*** EXERCISE INPUT
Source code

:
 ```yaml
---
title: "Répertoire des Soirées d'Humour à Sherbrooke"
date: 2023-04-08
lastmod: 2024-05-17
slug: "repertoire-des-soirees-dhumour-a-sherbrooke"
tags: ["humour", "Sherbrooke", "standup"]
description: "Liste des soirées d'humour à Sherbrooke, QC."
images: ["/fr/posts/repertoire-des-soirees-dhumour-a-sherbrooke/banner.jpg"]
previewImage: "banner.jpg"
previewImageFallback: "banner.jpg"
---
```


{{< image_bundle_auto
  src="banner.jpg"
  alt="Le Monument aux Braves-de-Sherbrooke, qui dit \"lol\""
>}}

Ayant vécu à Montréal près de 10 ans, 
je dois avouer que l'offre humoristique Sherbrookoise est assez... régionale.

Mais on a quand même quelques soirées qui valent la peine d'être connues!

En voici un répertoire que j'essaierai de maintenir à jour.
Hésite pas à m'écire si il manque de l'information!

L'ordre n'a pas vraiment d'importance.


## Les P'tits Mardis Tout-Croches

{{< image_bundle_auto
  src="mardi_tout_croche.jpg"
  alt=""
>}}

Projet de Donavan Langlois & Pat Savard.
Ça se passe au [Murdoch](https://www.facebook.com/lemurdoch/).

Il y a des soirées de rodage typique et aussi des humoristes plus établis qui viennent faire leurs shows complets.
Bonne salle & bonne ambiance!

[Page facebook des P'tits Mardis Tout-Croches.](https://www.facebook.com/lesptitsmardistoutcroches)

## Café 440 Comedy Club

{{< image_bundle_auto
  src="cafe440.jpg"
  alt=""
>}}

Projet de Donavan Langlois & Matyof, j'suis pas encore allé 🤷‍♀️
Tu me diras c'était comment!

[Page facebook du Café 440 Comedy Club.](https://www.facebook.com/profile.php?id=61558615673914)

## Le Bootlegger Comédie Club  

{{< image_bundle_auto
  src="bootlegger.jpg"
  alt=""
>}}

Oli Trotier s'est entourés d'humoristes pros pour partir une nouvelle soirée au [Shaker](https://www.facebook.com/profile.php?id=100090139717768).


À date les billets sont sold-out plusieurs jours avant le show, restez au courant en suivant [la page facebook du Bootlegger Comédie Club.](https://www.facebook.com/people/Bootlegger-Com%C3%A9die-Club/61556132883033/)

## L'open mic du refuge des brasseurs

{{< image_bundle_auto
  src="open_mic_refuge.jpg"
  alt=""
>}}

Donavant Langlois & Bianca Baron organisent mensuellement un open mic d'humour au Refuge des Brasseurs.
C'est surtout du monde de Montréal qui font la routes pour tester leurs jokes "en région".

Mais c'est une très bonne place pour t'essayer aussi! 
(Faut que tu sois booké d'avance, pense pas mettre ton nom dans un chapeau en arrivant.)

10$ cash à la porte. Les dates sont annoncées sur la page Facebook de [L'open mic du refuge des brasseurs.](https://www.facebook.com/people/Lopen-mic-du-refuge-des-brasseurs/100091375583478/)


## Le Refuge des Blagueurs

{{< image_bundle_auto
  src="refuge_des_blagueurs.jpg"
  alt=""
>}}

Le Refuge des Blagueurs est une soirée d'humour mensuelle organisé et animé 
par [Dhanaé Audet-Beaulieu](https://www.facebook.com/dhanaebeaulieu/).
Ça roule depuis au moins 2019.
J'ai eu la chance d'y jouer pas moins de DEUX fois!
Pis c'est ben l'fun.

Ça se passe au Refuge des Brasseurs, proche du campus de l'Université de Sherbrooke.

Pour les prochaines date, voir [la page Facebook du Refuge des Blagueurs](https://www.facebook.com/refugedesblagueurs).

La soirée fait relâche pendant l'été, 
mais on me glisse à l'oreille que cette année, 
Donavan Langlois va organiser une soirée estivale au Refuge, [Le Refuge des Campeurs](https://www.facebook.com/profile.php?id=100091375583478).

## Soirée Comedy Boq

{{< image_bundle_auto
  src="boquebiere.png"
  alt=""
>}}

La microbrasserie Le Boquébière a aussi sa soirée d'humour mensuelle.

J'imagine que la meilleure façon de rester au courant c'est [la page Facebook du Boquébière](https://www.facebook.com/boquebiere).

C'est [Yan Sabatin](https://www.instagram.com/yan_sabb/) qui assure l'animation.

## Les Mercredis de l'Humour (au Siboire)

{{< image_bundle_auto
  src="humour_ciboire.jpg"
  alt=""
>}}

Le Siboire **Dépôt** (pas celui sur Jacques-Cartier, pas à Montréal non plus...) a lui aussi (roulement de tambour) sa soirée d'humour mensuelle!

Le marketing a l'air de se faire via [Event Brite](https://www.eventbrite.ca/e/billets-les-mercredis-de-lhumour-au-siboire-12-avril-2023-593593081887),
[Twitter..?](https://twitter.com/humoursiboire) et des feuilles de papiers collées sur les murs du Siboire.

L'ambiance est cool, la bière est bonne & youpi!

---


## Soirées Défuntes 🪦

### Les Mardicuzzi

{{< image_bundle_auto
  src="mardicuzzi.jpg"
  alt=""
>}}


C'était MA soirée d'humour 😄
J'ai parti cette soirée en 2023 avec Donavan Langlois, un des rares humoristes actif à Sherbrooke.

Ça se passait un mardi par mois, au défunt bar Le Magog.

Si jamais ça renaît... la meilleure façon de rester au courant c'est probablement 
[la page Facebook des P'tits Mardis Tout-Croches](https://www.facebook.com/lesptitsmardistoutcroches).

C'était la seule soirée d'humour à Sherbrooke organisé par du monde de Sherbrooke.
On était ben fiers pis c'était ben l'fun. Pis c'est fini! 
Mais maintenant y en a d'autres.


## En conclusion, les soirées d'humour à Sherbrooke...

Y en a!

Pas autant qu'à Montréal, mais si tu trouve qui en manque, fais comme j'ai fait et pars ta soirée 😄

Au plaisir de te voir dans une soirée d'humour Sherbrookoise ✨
******
ABOUT THIS TASK —
Only the lines from the start of the material through the line containing "Donavant Langlois &" belong in the answer, each copied exactly.

RESPONSE AREA —
Source code

:
 ```yaml
---
title: "Répertoire des Soirées d'Humour à Sherbrooke"
date: 2023-04-08
lastmod: 2024-05-17
slug: "repertoire-des-soirees-dhumour-a-sherbrooke"
tags: ["humour", "Sherbrooke", "standup"]
description: "Liste des soirées d'humour à Sherbrooke, QC."
images: ["/fr/posts/repertoire-des-soirees-dhumour-a-sherbrooke/banner.jpg"]
previewImage: "banner.jpg"
previewImageFallback: "banner.jpg"
---
```


{{< image_bundle_auto
  src="banner.jpg"
  alt="Le Monument aux Braves-de-Sherbrooke, qui dit \"lol\""
>}}

Ayant vécu à Montréal près de 10 ans, 
je dois avouer que l'offre humoristique Sherbrookoise est assez... régionale.

Mais on a quand même quelques soirées qui valent la peine d'être connues!

En voici un répertoire que j'essaierai de maintenir à jour.
Hésite pas à m'écire si il manque de l'information!

L'ordre n'a pas vraiment d'importance.


## Les P'tits Mardis Tout-Croches

{{< image_bundle_auto
  src="mardi_tout_croche.jpg"
  alt=""
>}}

Projet de Donavan Langlois & Pat Savard.
Ça se passe au [Murdoch](https://www.facebook.com/lemurdoch/).

Il y a des soirées de rodage typique et aussi des humoristes plus établis qui viennent faire leurs shows complets.
Bonne salle & bonne ambiance!

[Page facebook des P'tits Mardis Tout-Croches.](https://www.facebook.com/lesptitsmardistoutcroches)

## Café 440 Comedy Club

{{< image_bundle_auto
  src="cafe440.jpg"
  alt=""
>}}

Projet de Donavan Langlois & Matyof, j'suis pas encore allé 🤷‍♀️
Tu me diras c'était comment!

[Page facebook du Café 440 Comedy Club.](https://www.facebook.com/profile.php?id=61558615673914)

## Le Bootlegger Comédie Club  

{{< image_bundle_auto
  src="bootlegger.jpg"
  alt=""
>}}

Oli Trotier s'est entourés d'humoristes pros pour partir une nouvelle soirée au [Shaker](https://www.facebook.com/profile.php?id=100090139717768).


À date les billets sont sold-out plusieurs jours avant le show, restez au courant en suivant [la page facebook du Bootlegger Comédie Club.](https://www.facebook.com/people/Bootlegger-Com%C3%A9die-Club/61556132883033/)

## L'open mic du refuge des brasseurs

{{< image_bundle_auto
  src="open_mic_refuge.jpg"
  alt=""
>}}

Donavant Langlois & Bianca Baron organisent mensuellement un open mic d'humour au Refuge des Brasseurs.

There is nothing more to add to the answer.